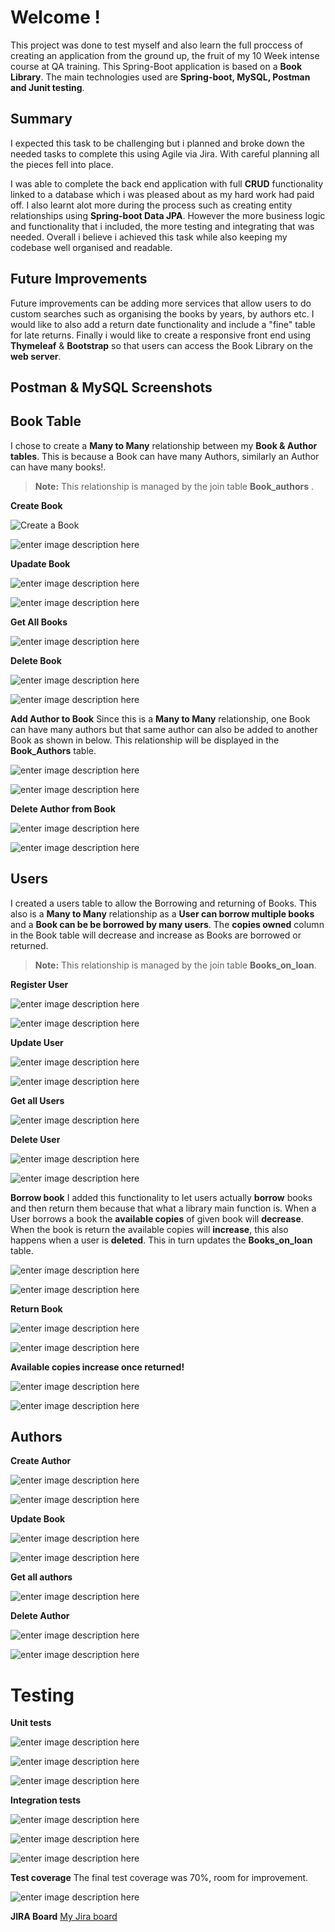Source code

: 
# Welcome !

This project was done to test myself and also learn the full proccess of creating an application from the ground up, the fruit of my 10 Week intense course at QA training. This Spring-Boot application is based on a **Book Library**.  The main technologies used are **Spring-boot, MySQL, Postman and Junit testing**.


## Summary
I expected this task to be challenging but i planned and broke down the needed tasks to complete this using Agile via Jira. With careful planning all the pieces fell into place.

I was able to complete the back end application with full **CRUD** functionality linked to a database which i was pleased about as my hard work had paid off. I also learnt alot more during the process such as creating entity relationships using **Spring-boot Data JPA**. However the more business logic and functionality that i included, the more testing and integrating that was needed. Overall i believe i achieved this task while also keeping my codebase well organised and readable. 



## Future Improvements

Future improvements can be adding more services that allow users to do custom searches such as organising the books by years, by authors etc. I would like to also add a return date functionality and include a "fine" table for late returns. Finally i would like to create a responsive front end using **Thymeleaf** & **Bootstrap** so that users can access the Book Library on the **web server**.

## Postman & MySQL Screenshots

## Book Table

I  chose to create a **Many to Many**  relationship between my **Book &  Author tables**. This is because a Book can have many Authors, similarly an Author can have many books!.
> **Note:**  This relationship is managed by the join table **Book_authors** .

**Create Book**

![Create a Book](https://user-images.githubusercontent.com/101958815/190919273-bca5d8e6-2511-4da5-a5fa-2fa3fde8ebdb.png)

![enter image description here](https://user-images.githubusercontent.com/101958815/190919274-32ded44b-7b52-41f3-a621-344b09ae946a.png)

**Upadate Book**

![enter image description here](https://user-images.githubusercontent.com/101958815/190919269-85cc44e3-f7dd-4411-95a8-9dc9e9bbf341.png)

![enter image description here](https://user-images.githubusercontent.com/101958815/190919270-2aaac31b-3f73-4305-85c3-7833b4281256.png)

**Get All Books**

![enter image description here](https://user-images.githubusercontent.com/101958815/190919267-6351d5e8-82a9-4feb-94a1-9b30fa5daaf7.png)


**Delete Book**

![enter image description here](https://user-images.githubusercontent.com/101958815/190919275-84baeb0e-3b93-4a3b-8724-e56b1fe8070a.png)

![enter image description here](https://user-images.githubusercontent.com/101958815/190919277-4f66c9cc-ba0c-4aae-9413-8c886695e620.png)

**Add Author to Book**
Since this is a **Many to Many** relationship, one Book can have many authors but that same author can also be added to another Book as shown in below. This relationship will be displayed in the **Book_Authors** table.

![enter image description here](https://user-images.githubusercontent.com/101958815/190919263-2667add8-0912-47dd-8e31-f5a8d4fe0760.png)

![enter image description here](https://user-images.githubusercontent.com/101958815/190919264-eea9512d-d5c6-4b23-9b49-4241c129edba.png)


**Delete Author from Book**

![enter image description here](https://user-images.githubusercontent.com/101958815/190919265-efad85f6-2f9f-4d17-8bd6-31447605873e.png)

![enter image description here](https://user-images.githubusercontent.com/101958815/190919266-189acbc8-a512-4efd-9920-2ced105c51d6.png)

## Users

I created a users table to allow the Borrowing and returning of Books. This also is a **Many to Many** relationship as a **User can borrow multiple books** and a **Book can be be borrowed by many users**. The **copies owned** column in the Book table will decrease and increase as Books are borrowed or returned.
> **Note:** This relationship is managed by the join table **Books_on_loan**. 

**Register User**

![enter image description here](https://user-images.githubusercontent.com/101958815/190919359-1996e00c-5d00-447c-948e-a9375cdbc8ab.png)


![enter image description here](https://user-images.githubusercontent.com/101958815/190919361-2d0be1a8-1e34-4716-a12a-d92b550aa81f.png)

**Update User**

![enter image description here](https://user-images.githubusercontent.com/101958815/190919364-4954f7c5-8529-43dd-b2db-7fac3c84e3dc.png)

![enter image description here](https://user-images.githubusercontent.com/101958815/190919366-971aec6d-52e6-4742-8d35-a6f35c4bb34c.png)

**Get all Users**

![enter image description here](https://user-images.githubusercontent.com/101958815/190919358-fdbca8e5-26bd-4c4e-9a45-4c966a7f27cc.png)

**Delete User**

![enter image description here](https://user-images.githubusercontent.com/101958815/190919362-957fef5c-bb12-4a65-a0ae-38b4cf78744f.png)

![enter image description here](https://user-images.githubusercontent.com/101958815/190919363-f8f87c09-55cc-4372-b672-5a14a24b2302.png)

**Borrow book**
I added this functionality to let users actually **borrow** books and then return them because that what a library main function is. When a User borrows a book the **available copies** of given book will **decrease**. When the book is return the available copies will **increase**, this also happens when a user is **deleted**. This in turn updates the **Books_on_loan** table. 


![enter image description here](https://user-images.githubusercontent.com/101958815/190919368-05b5c464-e42a-45d6-9dd9-335fbeec56d3.png)

![enter image description here](https://user-images.githubusercontent.com/101958815/190919369-3de65ccb-c974-49de-a825-d33a84f61f4e.png)


**Return Book**

![enter image description here](https://user-images.githubusercontent.com/101958815/190919353-b3b4d2a1-2ae9-46ce-a205-7d144b89d616.png)


![enter image description here](https://user-images.githubusercontent.com/101958815/190919356-64099f56-9d3d-42c7-8a3d-371a973597dd.png)

**Available copies increase once returned!**

![enter image description here](https://user-images.githubusercontent.com/101958815/190919355-d6e4ea35-2df0-4df4-9c44-13edacaa9eb7.png)


![enter image description here](https://user-images.githubusercontent.com/101958815/190919357-de02da27-cc76-4de8-ad57-5d5ce5ff29c2.png)

## Authors

**Create Author**

![enter image description here](https://user-images.githubusercontent.com/101958815/190919228-0de928a6-0149-4e49-8ef0-a3eda3697b08.png)

![enter image description here](https://user-images.githubusercontent.com/101958815/190919229-d6a6f9d5-9561-4878-a834-16d8e41ddd91.png)

**Update Book**

![enter image description here](https://user-images.githubusercontent.com/101958815/190919225-824d5b00-391b-4b3e-aecd-fbfc4eb9700b.png)

![enter image description here](https://user-images.githubusercontent.com/101958815/190919227-294b2d16-8aae-427b-af85-108cbdc4100b.png)

**Get all authors**

![enter image description here](https://user-images.githubusercontent.com/101958815/190919267-6351d5e8-82a9-4feb-94a1-9b30fa5daaf7.png)

**Delete Author**

![enter image description here](https://user-images.githubusercontent.com/101958815/190919222-b46db644-312f-4043-9314-416bb51b58ec.png)

![enter image description here](https://user-images.githubusercontent.com/101958815/190919223-8bfb0edf-73c8-4d8f-ad0a-7b25d8442974.png)

# Testing
**Unit tests**

![enter image description here](https://user-images.githubusercontent.com/101958815/190919322-cb6f9edc-dfa8-48f4-8187-a6ba02a4f803.png)

![enter image description here](https://user-images.githubusercontent.com/101958815/190919319-a8bb8a9e-983e-4007-8f59-897ee1f053bb.png)

![enter image description here](https://user-images.githubusercontent.com/101958815/190919321-4ffecd29-9463-4d97-81af-52789db84c97.png)

**Integration tests**

![enter image description here](https://user-images.githubusercontent.com/101958815/190919324-91e6da48-c27b-49c4-91f3-0abe04944534.png)

![enter image description here](https://user-images.githubusercontent.com/101958815/190919318-e5353fc2-e441-4918-bfd0-1bb7da269b9a.png)

![enter image description here](https://user-images.githubusercontent.com/101958815/190919323-c3177b56-dfee-4469-a463-7d1e304fee36.png)

**Test coverage**
The final test coverage was 70%, room for improvement.

![enter image description here](https://user-images.githubusercontent.com/101958815/190919320-074b4733-e2fa-4c43-9e28-b164ada11b1a.png)



**JIRA Board**
[My Jira board](https://libanabdirahman.atlassian.net/jira/software/projects/QFJPLA/boards/2)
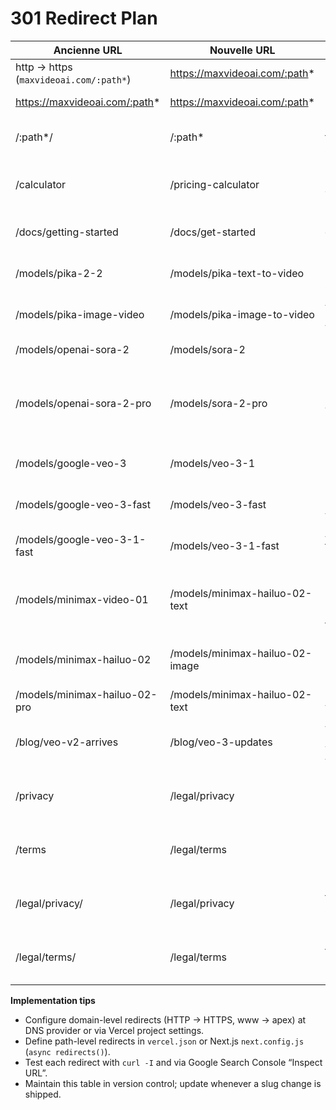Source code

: # 301 Redirect Plan

| Ancienne URL | Nouvelle URL | Motif |
| --- | --- | --- |
| http → https (`maxvideoai.com/:path*`) | https://maxvideoai.com/:path* | Force HTTPS |
| https://maxvideoai.com/:path* | https://maxvideoai.com/:path* | Canonical non-www |
| /:path*/ | /:path* | Remove trailing slash |
| /calculator | /pricing-calculator | Keyword-rich pricing calculator slug |
| /docs/getting-started | /docs/get-started | Shorten onboarding slug |
| /models/pika-2-2 | /models/pika-text-to-video | Consolidate legacy Pika slug |
| /models/pika-image-video | /models/pika-image-to-video | Align Pika image-to-video slug |
| /models/openai-sora-2 | /models/sora-2 | Standardize Sora slug |
| /models/openai-sora-2-pro | /models/sora-2-pro | Harmonise legacy naming with new Sora Pro page |
| /models/google-veo-3 | /models/veo-3-1 | Promote latest Veo release |
| /models/google-veo-3-fast | /models/veo-3-fast | Drop brand prefix for Veo fast |
| /models/google-veo-3-1-fast | /models/veo-3-1-fast | Align new fast tier naming |
| /models/minimax-video-01 | /models/minimax-hailuo-02-text | Map legacy MiniMax slug to Standard text tier |
| /models/minimax-hailuo-02 | /models/minimax-hailuo-02-image | Normalize Hailuo Standard image route |
| /models/minimax-hailuo-02-pro | /models/minimax-hailuo-02-text | Sunset Pro variant |
| /blog/veo-v2-arrives | /blog/veo-3-updates | Align Veo launch post with version 3 |
| /privacy | /legal/privacy | Move policies under /legal hub |
| /terms | /legal/terms | Move policies under /legal hub |
| /legal/privacy/ | /legal/privacy | Ensure trailing slash removal |
| /legal/terms/ | /legal/terms | Ensure trailing slash removal |

**Implementation tips**
- Configure domain-level redirects (HTTP → HTTPS, www → apex) at DNS provider or via Vercel project settings.
- Define path-level redirects in `vercel.json` or Next.js `next.config.js` (`async redirects()`).
- Test each redirect with `curl -I` and via Google Search Console “Inspect URL”.
- Maintain this table in version control; update whenever a slug change is shipped.
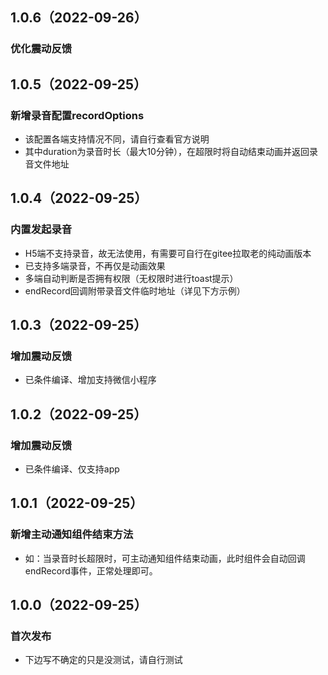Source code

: ## 1.0.6（2022-09-26）
### 优化震动反馈
## 1.0.5（2022-09-25）
### 新增录音配置recordOptions
- 该配置各端支持情况不同，请自行查看官方说明
- 其中duration为录音时长（最大10分钟），在超限时将自动结束动画并返回录音文件地址
## 1.0.4（2022-09-25）
### 内置发起录音
- H5端不支持录音，故无法使用，有需要可自行在gitee拉取老的纯动画版本
- 已支持多端录音，不再仅是动画效果
- 多端自动判断是否拥有权限（无权限时进行toast提示）
- endRecord回调附带录音文件临时地址（详见下方示例）
## 1.0.3（2022-09-25）
### 增加震动反馈

- 已条件编译、增加支持微信小程序
## 1.0.2（2022-09-25）
### 增加震动反馈

- 已条件编译、仅支持app
## 1.0.1（2022-09-25）
### 新增主动通知组件结束方法

- 如：当录音时长超限时，可主动通知组件结束动画，此时组件会自动回调endRecord事件，正常处理即可。
## 1.0.0（2022-09-25）
### 首次发布

- 下边写不确定的只是没测试，请自行测试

+ + +

Tally the lines in the data that contain the string "managed". Report only the total.

-- Finished task --
2